Here’s the deal with a 1×10 setup on a modern 30 lbs.+ trail bike: Often times, you will be limited by the geometry of the bike before you will be limited by the gear range.

For example, my bike has a 13.75” BB and 66.5 degree head angle. No matter what my gear ratio is, when I hit a really steep portion of a climb, my front end is going to want to come up (slack headtube) and my cranks are going to want to crack random rocks that litter the trail (low BB).

This only gets worse as I go into a lower gear, increase my cadence and slow my speed. In the end, there is no getting around this if you want the fun factor of modern geometry for the ride down.

There are plenty of things a rider can do to help mitigate these problems: strengthen your core, ride a slower cadence, and simply being really strong all help. But at the end of the day, you aren’t going to confuse a 33 lbs. trail bike with a 22 lbs. XC race bike.

In my experience, the key is finding the lowest usable gear ratio for your standard ride and riding style. For me, that range is covered for 99% of my rides, 99% of the time, with a 32 tooth chainring and 36 tooth cog. Sure, there are still times when I wish I had something a tad lower, but at those points, I’m usually walking my bike anyway, and its not because I couldn’t turn the cranks over.

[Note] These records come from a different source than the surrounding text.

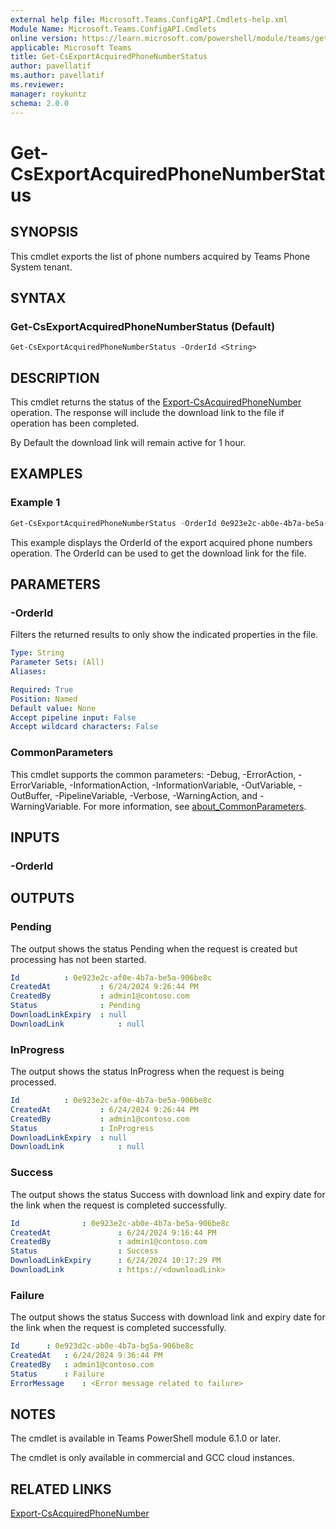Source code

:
 ```yaml
---
external help file: Microsoft.Teams.ConfigAPI.Cmdlets-help.xml
Module Name: Microsoft.Teams.ConfigAPI.Cmdlets
online version: https://learn.microsoft.com/powershell/module/teams/get-csexportacquiredphonenumberstatus
applicable: Microsoft Teams
title: Get-CsExportAcquiredPhoneNumberStatus
author: pavellatif
ms.author: pavellatif
ms.reviewer:
manager: roykuntz
schema: 2.0.0
---
```


# Get-CsExportAcquiredPhoneNumberStatus

## SYNOPSIS
This cmdlet exports the list of phone numbers acquired by Teams Phone System tenant. 

## SYNTAX

### Get-CsExportAcquiredPhoneNumberStatus (Default)
```
Get-CsExportAcquiredPhoneNumberStatus -OrderId <String> 
```

## DESCRIPTION
This cmdlet returns the status of the [Export-CsAcquiredPhoneNumber](Export-CsAcquiredPhoneNumber.md) operation. The response will include the download link to the file if operation has been completed.

By Default the download link will remain active for 1 hour. 

## EXAMPLES

### Example 1
```powershell
Get-CsExportAcquiredPhoneNumberStatus -OrderId 0e923e2c-ab0e-4b7a-be5a-906be8c
```
This example displays the OrderId of the export acquired phone numbers operation. The OrderId can be used to get the download link for the file.

## PARAMETERS

### -OrderId
Filters the returned results to only show the indicated properties in the file.
```yaml
Type: String
Parameter Sets: (All)
Aliases:

Required: True
Position: Named
Default value: None
Accept pipeline input: False
Accept wildcard characters: False
```

### CommonParameters
This cmdlet supports the common parameters: -Debug, -ErrorAction, -ErrorVariable, -InformationAction, -InformationVariable, -OutVariable, -OutBuffer, -PipelineVariable, -Verbose, -WarningAction, and -WarningVariable. For more information, see [about_CommonParameters](http://go.microsoft.com/fwlink/?LinkID=113216).

## INPUTS

### -OrderId

## OUTPUTS

### Pending
The output shows the status Pending when the request is created but processing has not been started. 

```yaml
Id			: 0e923e2c-af0e-4b7a-be5a-906be8c
CreatedAt	    	: 6/24/2024 9:26:44 PM
CreatedBy	      	: admin1@contoso.com
Status		      	: Pending
DownloadLinkExpiry	: null
DownloadLink	    	: null
```

### InProgress
The output shows the status InProgress when the request is being processed. 

```yaml
Id			: 0e923e2c-af0e-4b7a-be5a-906be8c
CreatedAt      		: 6/24/2024 9:26:44 PM
CreatedBy	      	: admin1@contoso.com
Status	      		: InProgress
DownloadLinkExpiry	: null
DownloadLink	    	: null
```

### Success
The output shows the status Success with download link and expiry date for the link when the request is completed successfully. 

```yaml
Id				: 0e923e2c-ab0e-4b7a-be5a-906be8c
CreatedAt	      		: 6/24/2024 9:16:44 PM
CreatedBy		      	: admin1@contoso.com
Status		      		: Success
DownloadLinkExpiry		: 6/24/2024 10:17:29 PM
DownloadLink	 	   	: https://<downloadLink>
```

### Failure
The output shows the status Success with download link and expiry date for the link when the request is completed successfully. 

```yaml
Id		: 0e923d2c-ab0e-4b7a-bg5a-906be8c
CreatedAt 	: 6/24/2024 9:36:44 PM
CreatedBy 	: admin1@contoso.com
Status	 	: Failure
ErrorMessage 	: <Error message related to failure>
```

## NOTES

The cmdlet is available in Teams PowerShell module 6.1.0 or later. 

The cmdlet is only available in commercial and GCC cloud instances.

## RELATED LINKS
[Export-CsAcquiredPhoneNumber](Export-CsAcquiredPhoneNumber.md)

An Argument For Ditching Your Front Derallieur
SRAM X9 10-Speed rear derailleur

For those who have a different riding style, different bike, or ride massive amounts of vertical all the time, a 32×36 isn’t going to cut it. The only surefire way to know is to pay attention to how you ride. If you are currently running a a 3×9 and you find yourself in your middle ring 95% of the time on climbs, you’ll probably find a 1×10 system a welcome change.

If you shift throughout your front chainring setup frequently, it’s likely you aren’t going to be happy with 1×10, or will at least have a steep learning curve.

Future

The industry has recognized the demand and push toward a “one by” setup in the trail world, and is working on developing cassette / freehub bodies around a 9 tooth cog on the high end, compared to the 11 or 12 tooth currently offered.

What this means is that a rider could go to a 30 tooth chainring and still attain the same range of gearing on the high end that they had with a 32 tooth, but enjoy the addition of an even lower “low gear”. Awesome!

Problem is, we’ll have to wait until hub manufacturers develop (another) standard around this, as current freehub bodies are too large in diameter to accommodate a 9 tooth gear.

Summary

While certainly not for everyone, a 1×10 setup is a great setup for riders looking to quiet their bike, add more precision to their shifting performance, have absolute confidence that their chain will be there (I’m talking to you, Super D racers), and simplify their cockpit.

In my mind, there is no better setup for a trail bike these days.

1 comment on “An Argument For Ditching Your Front Derallieur”

  1. Don’t forget, some bikes (aka Honzo) don’t allow a FD due to the super shorts stays. I agree that 98% of the time 32×36 setup works. If my bike was a bit lighter, it would work even better!